TLDR: File.read(a_file).sub("\xEF\xBB\xBF", "").gsub("\r", "")
I tried using combinations of find/awk/sed, but I ended up corrupting my project files including the git index because I don't understand those commands very well. So instead, I turned to my good old friend ruby. This also has the advantage that I can use it in my program that processes these files. They've been ninja-edited (modfied outside of source control) in the past, which makes it likely that someone will come by and ninja edit them again in the future. But instead of convincing people that it's bad to edit files in notepad or outside of source control, we can just silently fix it on the fly and smile and say "Happy Friday!"
Here is the example of what I'm cleaning up. Thankfully, git's diff viewer is brutally honest and shows these characters. Unfortunately, most editors (including the good ones) simply hide these characters and put them back in when you save the file. The byte order marks were causing browsers to skip CSS declarations when multiple CSS files were combined into one and the page would look funny.
+<U+FEFF>^M
+body {^M
+ background: #FFF url(/content/skins/azteka/images/bg_tile.jpg) repeat-x; }^M
+ ^M
+html,body,input,select,textarea,tr,td,table {^M
+ font-family: arial,Helvetica,sans-serif;^M
+ font-size: 9pt;^M
+ color: #666; }^M
+^M
Here's a ruby one-liner for a single file. For bonus points, I decided to remove trailing whitespace also. This will overwrite the current file, but hey we're using version control.
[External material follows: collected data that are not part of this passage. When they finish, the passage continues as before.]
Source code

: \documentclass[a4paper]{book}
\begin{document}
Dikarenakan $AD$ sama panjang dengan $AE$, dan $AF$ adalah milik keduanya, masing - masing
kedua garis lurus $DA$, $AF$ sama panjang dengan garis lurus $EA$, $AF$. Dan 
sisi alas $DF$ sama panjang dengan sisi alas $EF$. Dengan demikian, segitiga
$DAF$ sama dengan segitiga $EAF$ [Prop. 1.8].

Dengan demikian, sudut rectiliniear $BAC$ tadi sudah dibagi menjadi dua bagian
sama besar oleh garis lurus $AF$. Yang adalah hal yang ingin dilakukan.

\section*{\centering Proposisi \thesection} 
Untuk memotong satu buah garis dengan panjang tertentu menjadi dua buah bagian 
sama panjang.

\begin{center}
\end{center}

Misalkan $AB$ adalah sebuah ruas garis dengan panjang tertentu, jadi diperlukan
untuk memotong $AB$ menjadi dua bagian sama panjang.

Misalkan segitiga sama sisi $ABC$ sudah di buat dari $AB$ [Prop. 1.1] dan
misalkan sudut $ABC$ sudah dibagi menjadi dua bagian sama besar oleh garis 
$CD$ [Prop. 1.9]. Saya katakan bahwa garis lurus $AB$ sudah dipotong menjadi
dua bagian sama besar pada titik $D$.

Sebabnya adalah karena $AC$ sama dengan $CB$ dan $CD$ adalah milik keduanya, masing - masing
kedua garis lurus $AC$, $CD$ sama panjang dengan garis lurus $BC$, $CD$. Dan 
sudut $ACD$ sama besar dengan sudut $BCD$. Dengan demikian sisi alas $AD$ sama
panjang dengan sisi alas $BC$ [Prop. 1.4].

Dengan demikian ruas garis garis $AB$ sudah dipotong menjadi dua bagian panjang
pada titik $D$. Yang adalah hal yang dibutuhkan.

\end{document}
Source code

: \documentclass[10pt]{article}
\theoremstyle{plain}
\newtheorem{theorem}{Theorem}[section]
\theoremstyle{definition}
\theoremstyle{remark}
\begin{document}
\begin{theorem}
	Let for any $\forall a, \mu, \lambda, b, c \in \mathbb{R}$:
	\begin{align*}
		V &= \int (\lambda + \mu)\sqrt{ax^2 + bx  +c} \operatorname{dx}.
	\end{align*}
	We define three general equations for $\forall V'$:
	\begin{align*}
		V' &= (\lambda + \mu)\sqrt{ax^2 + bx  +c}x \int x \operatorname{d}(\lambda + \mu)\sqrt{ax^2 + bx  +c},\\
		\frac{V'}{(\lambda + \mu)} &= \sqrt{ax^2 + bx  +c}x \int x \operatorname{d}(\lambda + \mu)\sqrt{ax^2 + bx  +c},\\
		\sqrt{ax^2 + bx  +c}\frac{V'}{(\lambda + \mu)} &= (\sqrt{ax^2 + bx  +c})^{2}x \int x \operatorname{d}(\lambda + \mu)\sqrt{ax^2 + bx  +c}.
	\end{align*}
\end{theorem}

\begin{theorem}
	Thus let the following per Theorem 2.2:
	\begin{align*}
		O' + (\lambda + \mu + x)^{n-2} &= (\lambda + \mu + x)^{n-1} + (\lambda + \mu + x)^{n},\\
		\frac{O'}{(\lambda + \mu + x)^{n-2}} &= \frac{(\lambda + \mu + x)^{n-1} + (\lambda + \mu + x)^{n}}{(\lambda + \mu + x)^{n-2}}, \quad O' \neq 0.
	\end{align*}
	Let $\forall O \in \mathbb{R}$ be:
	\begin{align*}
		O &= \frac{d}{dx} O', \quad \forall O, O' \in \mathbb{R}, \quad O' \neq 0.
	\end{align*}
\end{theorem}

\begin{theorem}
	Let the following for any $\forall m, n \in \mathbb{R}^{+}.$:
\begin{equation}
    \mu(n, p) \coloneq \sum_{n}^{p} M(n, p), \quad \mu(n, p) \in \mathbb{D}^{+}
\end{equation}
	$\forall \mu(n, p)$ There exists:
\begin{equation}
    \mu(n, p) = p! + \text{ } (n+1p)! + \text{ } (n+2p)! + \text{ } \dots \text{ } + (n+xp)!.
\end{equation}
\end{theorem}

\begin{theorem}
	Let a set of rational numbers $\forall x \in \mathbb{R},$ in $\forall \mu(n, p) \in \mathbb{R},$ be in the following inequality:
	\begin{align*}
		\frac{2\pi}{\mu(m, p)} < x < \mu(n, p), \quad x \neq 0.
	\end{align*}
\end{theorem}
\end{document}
ruby -e 'IO.write(ARGV.first, IO.read(ARGV.first).sub("\xEF\xBB\xBF", "").gsub("\r", "").gsub(/[ \t]+\n/, "\n"))' content/Skins/Azteka/skin.css
"\xEF\xBB\xBF"
is the byte order mark, and "\r"
is the same as ^M
- a carriage return. (Windows uses \r\n
for line endings instead of simply \n
.)
And here it is a as a function, which also happens to be more readable:
def clean_up_after_notepad(file_contents)
file_contents.sub("\xEF\xBB\xBF", "").gsub("\r", "")
end
Now if we run git diff
(and scroll down), it looks a lot better! Browers will also parse all of the styles now.
+
+body {
+ background: #FFF url(/content/skins/azteka/images/bg_tile.jpg) repeat-x; }
+
+html,body,input,select,textarea,tr,td,table {
+ font-family: arial,Helvetica,sans-serif;
+ font-size: 9pt;
+ color: #666; }
+
If you're still skeptical, you can run this one-liner before and after cleaning the file to see that the correct bytes got removed and nothing else.
Before:
$ ruby -e 'puts File.readlines(ARGV.first).first.bytes.to_a.join(",")' content/Skins/Azteka/skin.css
239,187,191,13,10
239,187,191
is the BOM, 13
is the carriage return, and 10
is the newline.
After:
$ ruby -e 'puts File.readlines(ARGV.first).first.bytes.to_a.join(",")' content/Skins/Azteka/skin.css
10
Now we just see the newline character like expected.
In real life, you may see the error
Encoding::CompatibilityError: incompatible encoding regexp match (ASCII-8BIT regexp with UTF-8 string)
In that case, you can simply force the encoding to UTF-8, leaving the bytes unchanged:
file_contents.sub("\xEF\xBB\xBF".force_encoding('UTF-8'), "").gsub("\r", "")